*** Opening of Extracted information ***

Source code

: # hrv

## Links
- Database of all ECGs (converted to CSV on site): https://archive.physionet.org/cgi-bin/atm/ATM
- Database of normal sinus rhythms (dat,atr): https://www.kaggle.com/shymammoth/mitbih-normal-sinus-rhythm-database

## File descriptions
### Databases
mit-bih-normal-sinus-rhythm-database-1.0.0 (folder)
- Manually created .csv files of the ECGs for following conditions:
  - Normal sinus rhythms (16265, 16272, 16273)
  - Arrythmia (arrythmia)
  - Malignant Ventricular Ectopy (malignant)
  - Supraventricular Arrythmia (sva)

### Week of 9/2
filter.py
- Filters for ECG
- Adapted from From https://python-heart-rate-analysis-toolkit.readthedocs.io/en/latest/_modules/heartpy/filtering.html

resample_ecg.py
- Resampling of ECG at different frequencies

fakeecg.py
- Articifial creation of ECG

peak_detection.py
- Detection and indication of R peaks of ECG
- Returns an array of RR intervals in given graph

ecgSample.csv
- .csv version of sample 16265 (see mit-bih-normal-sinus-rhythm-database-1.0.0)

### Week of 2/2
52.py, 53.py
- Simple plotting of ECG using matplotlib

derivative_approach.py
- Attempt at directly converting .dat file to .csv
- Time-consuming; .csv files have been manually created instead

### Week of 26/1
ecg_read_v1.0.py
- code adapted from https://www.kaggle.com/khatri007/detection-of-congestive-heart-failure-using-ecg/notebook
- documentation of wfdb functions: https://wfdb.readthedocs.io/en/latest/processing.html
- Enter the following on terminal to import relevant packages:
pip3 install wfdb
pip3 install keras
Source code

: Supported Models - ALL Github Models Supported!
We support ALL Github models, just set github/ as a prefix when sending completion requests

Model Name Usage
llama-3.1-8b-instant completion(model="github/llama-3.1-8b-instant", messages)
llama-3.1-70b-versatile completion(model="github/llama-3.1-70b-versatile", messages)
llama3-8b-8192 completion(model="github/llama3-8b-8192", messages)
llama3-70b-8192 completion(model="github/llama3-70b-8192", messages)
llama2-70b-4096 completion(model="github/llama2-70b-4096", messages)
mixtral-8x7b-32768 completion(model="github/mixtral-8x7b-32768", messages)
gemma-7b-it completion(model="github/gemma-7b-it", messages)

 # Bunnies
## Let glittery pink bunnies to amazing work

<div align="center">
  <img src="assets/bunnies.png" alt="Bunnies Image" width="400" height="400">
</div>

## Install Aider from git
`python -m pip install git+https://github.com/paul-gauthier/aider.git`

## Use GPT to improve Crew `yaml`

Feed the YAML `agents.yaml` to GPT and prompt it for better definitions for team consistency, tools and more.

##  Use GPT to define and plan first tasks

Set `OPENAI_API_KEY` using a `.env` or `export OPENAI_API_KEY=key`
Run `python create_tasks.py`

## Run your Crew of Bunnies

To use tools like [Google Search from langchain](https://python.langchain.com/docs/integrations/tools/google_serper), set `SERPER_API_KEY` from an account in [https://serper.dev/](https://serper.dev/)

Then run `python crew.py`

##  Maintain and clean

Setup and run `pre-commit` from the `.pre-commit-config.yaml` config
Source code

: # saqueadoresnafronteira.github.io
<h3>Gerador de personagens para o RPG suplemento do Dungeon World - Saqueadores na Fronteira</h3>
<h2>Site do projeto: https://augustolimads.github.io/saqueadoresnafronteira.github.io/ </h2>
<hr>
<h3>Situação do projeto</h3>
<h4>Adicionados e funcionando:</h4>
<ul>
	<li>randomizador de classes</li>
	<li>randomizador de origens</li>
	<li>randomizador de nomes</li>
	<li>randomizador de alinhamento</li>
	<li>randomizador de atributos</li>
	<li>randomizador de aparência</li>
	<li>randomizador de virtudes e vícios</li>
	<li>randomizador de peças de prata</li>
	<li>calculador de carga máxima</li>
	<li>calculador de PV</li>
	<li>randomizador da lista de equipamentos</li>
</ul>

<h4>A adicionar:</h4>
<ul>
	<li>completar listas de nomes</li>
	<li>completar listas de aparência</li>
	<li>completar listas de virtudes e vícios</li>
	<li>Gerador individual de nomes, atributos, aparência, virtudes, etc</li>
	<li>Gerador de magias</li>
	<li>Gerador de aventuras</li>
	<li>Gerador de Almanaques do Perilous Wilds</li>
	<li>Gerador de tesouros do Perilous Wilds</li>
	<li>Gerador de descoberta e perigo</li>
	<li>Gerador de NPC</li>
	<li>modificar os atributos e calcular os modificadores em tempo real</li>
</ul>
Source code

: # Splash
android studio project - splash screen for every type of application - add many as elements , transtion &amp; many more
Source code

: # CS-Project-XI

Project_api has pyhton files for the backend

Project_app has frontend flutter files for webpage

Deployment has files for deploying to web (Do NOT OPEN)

*** Close of Extracted information ***

Produce a word-for-word copy of all the entries above.

Reply to the task>
Source code

: # hrv

## Links
- Database of all ECGs (converted to CSV on site): https://archive.physionet.org/cgi-bin/atm/ATM
- Database of normal sinus rhythms (dat,atr): https://www.kaggle.com/shymammoth/mitbih-normal-sinus-rhythm-database

## File descriptions
### Databases
mit-bih-normal-sinus-rhythm-database-1.0.0 (folder)
- Manually created .csv files of the ECGs for following conditions:
  - Normal sinus rhythms (16265, 16272, 16273)
  - Arrythmia (arrythmia)
  - Malignant Ventricular Ectopy (malignant)
  - Supraventricular Arrythmia (sva)

### Week of 9/2
filter.py
- Filters for ECG
- Adapted from From https://python-heart-rate-analysis-toolkit.readthedocs.io/en/latest/_modules/heartpy/filtering.html

resample_ecg.py
- Resampling of ECG at different frequencies

fakeecg.py
- Articifial creation of ECG

peak_detection.py
- Detection and indication of R peaks of ECG
- Returns an array of RR intervals in given graph

ecgSample.csv
- .csv version of sample 16265 (see mit-bih-normal-sinus-rhythm-database-1.0.0)

### Week of 2/2
52.py, 53.py
- Simple plotting of ECG using matplotlib

derivative_approach.py
- Attempt at directly converting .dat file to .csv
- Time-consuming; .csv files have been manually created instead

### Week of 26/1
ecg_read_v1.0.py
- code adapted from https://www.kaggle.com/khatri007/detection-of-congestive-heart-failure-using-ecg/notebook
- documentation of wfdb functions: https://wfdb.readthedocs.io/en/latest/processing.html
- Enter the following on terminal to import relevant packages:
pip3 install wfdb
pip3 install keras
Source code

: Supported Models - ALL Github Models Supported!
We support ALL Github models, just set github/ as a prefix when sending completion requests

Model Name Usage
llama-3.1-8b-instant completion(model="github/llama-3.1-8b-instant", messages)
llama-3.1-70b-versatile completion(model="github/llama-3.1-70b-versatile", messages)
llama3-8b-8192 completion(model="github/llama3-8b-8192", messages)
llama3-70b-8192 completion(model="github/llama3-70b-8192", messages)
llama2-70b-4096 completion(model="github/llama2-70b-4096", messages)
mixtral-8x7b-32768 completion(model="github/mixtral-8x7b-32768", messages)
gemma-7b-it completion(model="github/gemma-7b-it", messages)

 # Bunnies
## Let glittery pink bunnies to amazing work

<div align="center">
  <img src="assets/bunnies.png" alt="Bunnies Image" width="400" height="400">
</div>

## Install Aider from git
`python -m pip install git+https://github.com/paul-gauthier/aider.git`

## Use GPT to improve Crew `yaml`

Feed the YAML `agents.yaml` to GPT and prompt it for better definitions for team consistency, tools and more.

##  Use GPT to define and plan first tasks

Set `OPENAI_API_KEY` using a `.env` or `export OPENAI_API_KEY=key`
Run `python create_tasks.py`

## Run your Crew of Bunnies

To use tools like [Google Search from langchain](https://python.langchain.com/docs/integrations/tools/google_serper), set `SERPER_API_KEY` from an account in [https://serper.dev/](https://serper.dev/)

Then run `python crew.py`

##  Maintain and clean

Setup and run `pre-commit` from the `.pre-commit-config.yaml` config
Source code

: # saqueadoresnafronteira.github.io
<h3>Gerador de personagens para o RPG suplemento do Dungeon World - Saqueadores na Fronteira</h3>
<h2>Site do projeto: https://augustolimads.github.io/saqueadoresnafronteira.github.io/ </h2>
<hr>
<h3>Situação do projeto</h3>
<h4>Adicionados e funcionando:</h4>
<ul>
	<li>randomizador de classes</li>
	<li>randomizador de origens</li>
	<li>randomizador de nomes</li>
	<li>randomizador de alinhamento</li>
	<li>randomizador de atributos</li>
	<li>randomizador de aparência</li>
	<li>randomizador de virtudes e vícios</li>
	<li>randomizador de peças de prata</li>
	<li>calculador de carga máxima</li>
	<li>calculador de PV</li>
	<li>randomizador da lista de equipamentos</li>
</ul>

<h4>A adicionar:</h4>
<ul>
	<li>completar listas de nomes</li>
	<li>completar listas de aparência</li>
	<li>completar listas de virtudes e vícios</li>
	<li>Gerador individual de nomes, atributos, aparência, virtudes, etc</li>
	<li>Gerador de magias</li>
	<li>Gerador de aventuras</li>
	<li>Gerador de Almanaques do Perilous Wilds</li>
	<li>Gerador de tesouros do Perilous Wilds</li>
	<li>Gerador de descoberta e perigo</li>
	<li>Gerador de NPC</li>
	<li>modificar os atributos e calcular os modificadores em tempo real</li>
</ul>
Source code

: # Splash
android studio project - splash screen for every type of application - add many as elements , transtion &amp; many more
Source code

: # CS-Project-XI

Project_api has pyhton files for the backend

Project_app has frontend flutter files for webpage

Deployment has files for deploying to web (Do NOT OPEN)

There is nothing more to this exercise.